The convention center reported a loss of $412,235.67 in 2007 and of $473,796.85 in 2008, according to SMG, the private firm that manages the building under contract with the Evansville Vanderburgh County Building Authority. Only in 2009 was a loss of less than $100,000 tallied, falling to about $27,000. Todd Denk, general manager for SMG Evansville, attributed that revenue boost to a series of training sessions held by the drug company Bristol-Myers Squibb.

The loss would be even higher if it weren't for a subsidy generated every year by the local innkeepers tax that goes toward covering utility costs at The Centre. That subsidy contributed about $895,000 in 2009 and $860,097.92 in 2008.

A struggle

John Kish, manager of Evansville's Downtown arena project, said he isn't surprised to hear that The Centre is expected to perform no worse than usual in a year without the Executive Inn. He said the dilapidated state of the hotel likely repelled as many conventiongoers as were attracted by the building's size and convenient location.

"We think the convention business has been struggling because of the condition of the Executive Inn for a long time," he said.

Work crews began tearing down the back part of the Executive Inn in December, soon after the hotel was purchased by Indianapolis development firm Browning Investments. Browning spent the subsequent months unsuccessfully trying to get loans — first to renovate the remaining part of the building in a way acceptable to city officials and then to put up a new hotel as a replacement.

Browning now intends to transfer the former Executive Inn and parking garage to the city and let other companies propose plans for opening a convention hotel at the site. Kish has said a replacement could open within a year, but he thinks the project is more likely to take from 14 to 16 months.

Making do

Bob Whitehouse, interim director of the Evansville Convention & Visitors Bureau, said local tourism promoters will make do during that time by working to draw a greater number of smaller events, rather than the few large groups that had been nearly able to fill the Executive Inn's rooms by themselves. One recent victory came with the attraction of the Christian Methodist Episcopal Church, which lodged its members at the Holiday Inn Hotel-Conference Center on North U.S. 41 while holding an annual meeting for its Kentucky Region earlier this month in Evansville.

And not all of the large groups have left. The Jehovah's Witnesses continued its tradition of holding a large annual conference in Evansville. Officials of the visitor's bureau compensated for the loss of the Executive Inn by arranging to have members of the church stay at other hotels throughout the city.
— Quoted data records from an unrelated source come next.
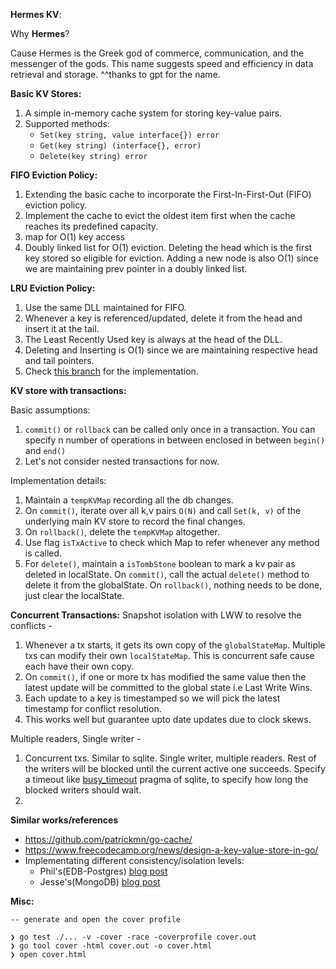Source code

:**Hermes KV**:

Why **Hermes**?

Cause Hermes is the Greek god of commerce, communication, and the messenger of the gods. This name suggests speed and efficiency in data retrieval and storage. ^^thanks to gpt for the name.

**Basic KV Stores:**

1.  A simple in-memory cache system for storing key-value pairs.
2.  Supported methods:
    * `Set(key string, value interface{}) error` 
    * `Get(key string) (interface{}, error)`
    * `Delete(key string) error`

**FIFO Eviction Policy:**

1.  Extending the basic cache to incorporate the First-In-First-Out (FIFO) eviction policy.
2.  Implement the cache to evict the oldest item first when the cache reaches its predefined capacity.
3.  map for O(1) key access
4.  Doubly linked list for O(1) eviction. Deleting the head which is the first key stored so eligible for eviction.
    Adding a new node is also O(1) since we are maintaining prev pointer in a doubly linked list.

**LRU Eviction Policy:**
1. Use the same DLL maintained for FIFO.
2. Whenever a key is referenced/updated, delete it from the head and insert it at the tail. 
3. The Least Recently Used key is always at the head of the DLL.
4. Deleting and Inserting is O(1) since we are maintaining respective head and tail pointers.   
5. Check [this branch](https://github.com/PaulisMatrix/hermes-kv/tree/LRU) for the implementation.

**KV store with transactions:**

Basic assumptions:
1. `commit()` or `rollback` can be called only once in a transaction. You can specify n number of operations in between enclosed in between `begin()` and `end()`
2. Let's not consider nested transactions for now.

Implementation details:
1. Maintain a `tempKVMap` recording all the db changes. 
2. On `commit()`, iterate over all k,v pairs `O(N)` and call `Set(k, v)` of the underlying main KV store to record the final changes.
3. On `rollback()`, delete the `tempKVMap` altogether. 
4. Use flag `isTxActive` to check which Map to refer whenever any method is called.
5. For `delete()`, maintain a `isTombStone` boolean to mark a kv pair as deleted in localState. On `commit()`, call the actual `delete()` method to delete it from the globalState. On `rollback()`, nothing needs to be done, just clear the localState.

**Concurrent Transactions:**
Snapshot isolation with LWW to resolve the conflicts - 
1. Whenever a tx starts, it gets its own copy of the `globalStateMap`. Multiple txs can modify their own `localStateMap`. This is concurrent safe cause each have their own copy. 
2. On `commit()`, if one or more tx has modified the same value then the latest update will be committed to the global state i.e Last Write Wins. 
3. Each update to a key is timestamped so we will pick the latest timestamp for conflict resolution.
4. This works well but guarantee upto date updates due to clock skews. 

Multiple readers, Single writer - 
1. Concurrent txs. Similar to sqlite. Single writer, multiple readers. Rest of the writers will be blocked until the current active one succeeds. Specify a timeout like [busy_timeout](https://sqlite.org/c3ref/busy_timeout.html) pragma of sqlite, to specify how long the blocked writers should wait.
2. 
  
**Similar works/references**
* https://github.com/patrickmn/go-cache/
* https://www.freecodecamp.org/news/design-a-key-value-store-in-go/
* Implementating different consistency/isolation levels: 
    * Phil's(EDB-Postgres) [blog post](https://notes.eatonphil.com/2024-05-16-mvcc.html)
    * Jesse's(MongoDB) [blog post](https://emptysqua.re/blog/pycon-2023-consistency-isolation/)

**Misc:**
```
-- generate and open the cover profile

❯ go test ./... -v -cover -race -coverprofile cover.out
❯ go tool cover -html cover.out -o cover.html
❯ open cover.html
```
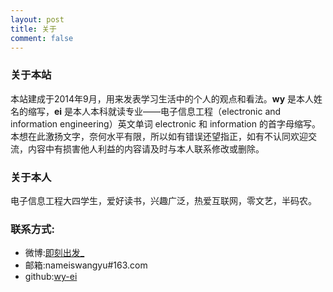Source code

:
 ```yaml
---
layout: post
title: 关于
comment: false
---
```


### 关于本站

本站建成于2014年9月，用来发表学习生活中的个人的观点和看法。**wy** 是本人姓名的缩写，**ei** 是本人本科就读专业——电子信息工程（electronic and information engineering）英文单词 electronic 和 information 的首字母缩写。本想在此激扬文字，奈何水平有限，所以如有错误还望指正，如有不认同欢迎交流，内容中有损害他人利益的内容请及时与本人联系修改或删除。

### 关于本人

电子信息工程大四学生，爱好读书，兴趣广泛，热爱互联网，零文艺，半码农。

### 联系方式:

+ 微博:[即刻出发_](http://weibo.com/wangyu1993it)
+ 邮箱:nameiswangyu#163.com
+ github:[wy-ei](https://github.com/wy-ei)

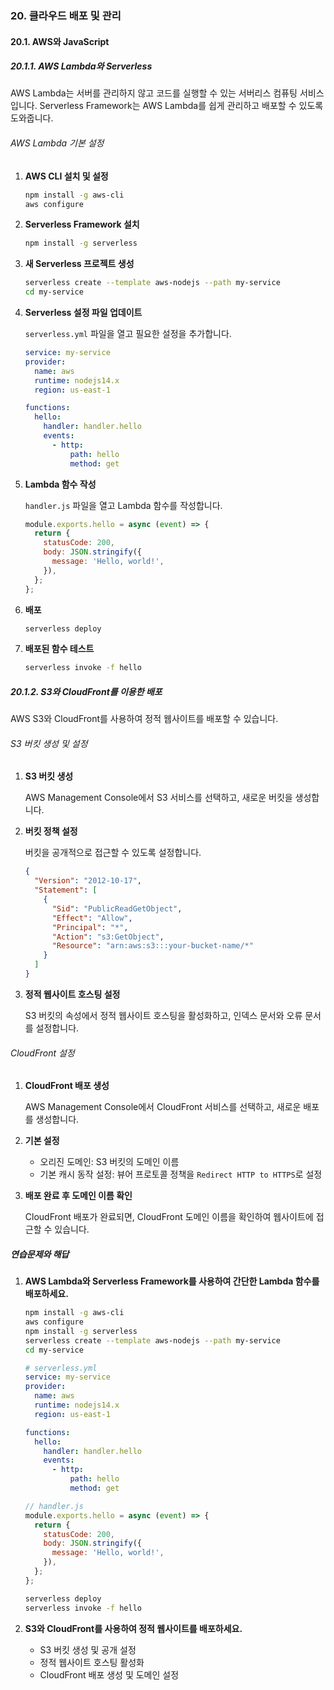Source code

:### 20. 클라우드 배포 및 관리

#### 20.1. AWS와 JavaScript

##### 20.1.1. AWS Lambda와 Serverless

AWS Lambda는 서버를 관리하지 않고 코드를 실행할 수 있는 서버리스 컴퓨팅 서비스입니다. Serverless Framework는 AWS Lambda를 쉽게 관리하고 배포할 수 있도록 도와줍니다.

###### AWS Lambda 기본 설정

1. **AWS CLI 설치 및 설정**

   ```bash
   npm install -g aws-cli
   aws configure
   ```

2. **Serverless Framework 설치**

   ```bash
   npm install -g serverless
   ```

3. **새 Serverless 프로젝트 생성**

   ```bash
   serverless create --template aws-nodejs --path my-service
   cd my-service
   ```

4. **Serverless 설정 파일 업데이트**

   `serverless.yml` 파일을 열고 필요한 설정을 추가합니다.

   ```yaml
   service: my-service
   provider:
     name: aws
     runtime: nodejs14.x
     region: us-east-1

   functions:
     hello:
       handler: handler.hello
       events:
         - http:
             path: hello
             method: get
   ```

5. **Lambda 함수 작성**

   `handler.js` 파일을 열고 Lambda 함수를 작성합니다.

   ```javascript
   module.exports.hello = async (event) => {
     return {
       statusCode: 200,
       body: JSON.stringify({
         message: 'Hello, world!',
       }),
     };
   };
   ```

6. **배포**

   ```bash
   serverless deploy
   ```

7. **배포된 함수 테스트**

   ```bash
   serverless invoke -f hello
   ```

##### 20.1.2. S3와 CloudFront를 이용한 배포

AWS S3와 CloudFront를 사용하여 정적 웹사이트를 배포할 수 있습니다.

###### S3 버킷 생성 및 설정

1. **S3 버킷 생성**

   AWS Management Console에서 S3 서비스를 선택하고, 새로운 버킷을 생성합니다.

2. **버킷 정책 설정**

   버킷을 공개적으로 접근할 수 있도록 설정합니다.

   ```json
   {
     "Version": "2012-10-17",
     "Statement": [
       {
         "Sid": "PublicReadGetObject",
         "Effect": "Allow",
         "Principal": "*",
         "Action": "s3:GetObject",
         "Resource": "arn:aws:s3:::your-bucket-name/*"
       }
     ]
   }
   ```

3. **정적 웹사이트 호스팅 설정**

   S3 버킷의 속성에서 정적 웹사이트 호스팅을 활성화하고, 인덱스 문서와 오류 문서를 설정합니다.

###### CloudFront 설정

1. **CloudFront 배포 생성**

   AWS Management Console에서 CloudFront 서비스를 선택하고, 새로운 배포를 생성합니다.

2. **기본 설정**

   - 오리진 도메인: S3 버킷의 도메인 이름
   - 기본 캐시 동작 설정: 뷰어 프로토콜 정책을 `Redirect HTTP to HTTPS`로 설정

3. **배포 완료 후 도메인 이름 확인**

   CloudFront 배포가 완료되면, CloudFront 도메인 이름을 확인하여 웹사이트에 접근할 수 있습니다.

##### 연습문제와 해답

1. **AWS Lambda와 Serverless Framework를 사용하여 간단한 Lambda 함수를 배포하세요.**

   ```bash
   npm install -g aws-cli
   aws configure
   npm install -g serverless
   serverless create --template aws-nodejs --path my-service
   cd my-service
   ```

   ```yaml
   # serverless.yml
   service: my-service
   provider:
     name: aws
     runtime: nodejs14.x
     region: us-east-1

   functions:
     hello:
       handler: handler.hello
       events:
         - http:
             path: hello
             method: get
   ```

   ```javascript
   // handler.js
   module.exports.hello = async (event) => {
     return {
       statusCode: 200,
       body: JSON.stringify({
         message: 'Hello, world!',
       }),
     };
   };
   ```

   ```bash
   serverless deploy
   serverless invoke -f hello
   ```

2. **S3와 CloudFront를 사용하여 정적 웹사이트를 배포하세요.**

   - S3 버킷 생성 및 공개 설정
   - 정적 웹사이트 호스팅 활성화
   - CloudFront 배포 생성 및 도메인 설정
All told, Whitehouse thought the Convention & Visitors Bureau will manage well enough for as long as needed without a convention hotel Downtown.

"It's just changing your goals and objectives to a different sales philosophy," he said.

Browning Investments, meanwhile, is keeping up with its taxes. The company paid $61,255.59 earlier this year to cover the first installment of 2010 taxes on the hotel building and $32,620 for the first installment on the garage. It also paid $1,210.27 on business-personal property — furnishings and similar things — inside the building.

And there's a possibility Browning will have to pay property taxes on the former Executive Inn in 2011 as well, even though it may not still own the building next year. The company recently announced its intention to transfer the former Executive Inn and parking garage to the city.

Ownership change

The change in ownership is expected to take place in the coming months, putting it after one of the most important dates in the collection of property taxes: March 1. Anyone listed as the owner of a property on that date of a given year is responsible for paying the taxes on that property the following year.

Jamie Browning, a vice president of real estate development with the company, said the 2011 tax payments will be covered by the money Browning got from the city as an incentive to undertake the hotel project. About $11.9 million went to the company as compensation both for its demolition of the back part of the former Executive Inn and its spending of $9.4 million to acquire the former hotel building and the parking garage.

Browning announced earlier this week that it would forgo the $300,000 Evansville is contractually obliged to pay to take over ownership of the former Executive Inn. Browning instead agreed to pay $129,183.